§ **What this task involves**: Read the data below line by line and state how many lines hold "fundamento". Nothing else belongs in the answer.

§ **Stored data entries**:
=== Begin Enclosure ===

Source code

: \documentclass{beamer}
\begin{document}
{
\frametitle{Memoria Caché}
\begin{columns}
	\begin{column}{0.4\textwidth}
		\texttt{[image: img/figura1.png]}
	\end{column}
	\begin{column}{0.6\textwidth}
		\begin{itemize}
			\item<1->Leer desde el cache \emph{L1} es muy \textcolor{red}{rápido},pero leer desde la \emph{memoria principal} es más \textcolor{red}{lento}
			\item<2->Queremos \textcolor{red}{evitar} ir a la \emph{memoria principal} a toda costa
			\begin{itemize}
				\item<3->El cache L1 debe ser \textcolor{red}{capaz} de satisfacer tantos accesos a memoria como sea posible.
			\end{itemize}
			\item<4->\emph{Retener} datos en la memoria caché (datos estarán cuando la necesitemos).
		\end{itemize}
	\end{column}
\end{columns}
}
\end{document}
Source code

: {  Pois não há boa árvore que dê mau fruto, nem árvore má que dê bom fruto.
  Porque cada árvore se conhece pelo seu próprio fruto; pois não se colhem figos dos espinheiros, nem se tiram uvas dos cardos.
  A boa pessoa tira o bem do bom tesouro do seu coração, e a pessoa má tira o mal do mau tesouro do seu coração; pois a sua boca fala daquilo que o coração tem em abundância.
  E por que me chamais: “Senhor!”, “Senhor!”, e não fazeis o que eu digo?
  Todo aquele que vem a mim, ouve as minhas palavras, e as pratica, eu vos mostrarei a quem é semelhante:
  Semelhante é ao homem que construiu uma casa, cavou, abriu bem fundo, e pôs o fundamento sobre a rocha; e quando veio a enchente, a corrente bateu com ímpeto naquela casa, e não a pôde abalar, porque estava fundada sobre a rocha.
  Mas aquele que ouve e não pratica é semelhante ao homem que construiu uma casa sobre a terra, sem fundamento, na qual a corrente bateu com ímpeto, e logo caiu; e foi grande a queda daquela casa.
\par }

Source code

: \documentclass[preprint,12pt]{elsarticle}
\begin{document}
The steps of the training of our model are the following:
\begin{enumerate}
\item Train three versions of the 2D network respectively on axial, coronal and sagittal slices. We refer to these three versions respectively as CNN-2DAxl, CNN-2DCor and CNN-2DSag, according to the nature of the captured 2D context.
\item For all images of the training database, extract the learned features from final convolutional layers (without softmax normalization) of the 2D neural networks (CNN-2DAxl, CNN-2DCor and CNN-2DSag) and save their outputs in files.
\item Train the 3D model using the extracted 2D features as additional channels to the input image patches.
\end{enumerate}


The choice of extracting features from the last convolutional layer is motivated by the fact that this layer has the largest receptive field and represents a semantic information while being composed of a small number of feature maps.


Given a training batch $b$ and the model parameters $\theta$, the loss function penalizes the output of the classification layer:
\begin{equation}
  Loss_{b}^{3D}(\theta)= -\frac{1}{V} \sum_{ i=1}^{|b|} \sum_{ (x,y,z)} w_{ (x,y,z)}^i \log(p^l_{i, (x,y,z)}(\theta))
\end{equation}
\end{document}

=== End Enclosure ===

§ **Response below**: 2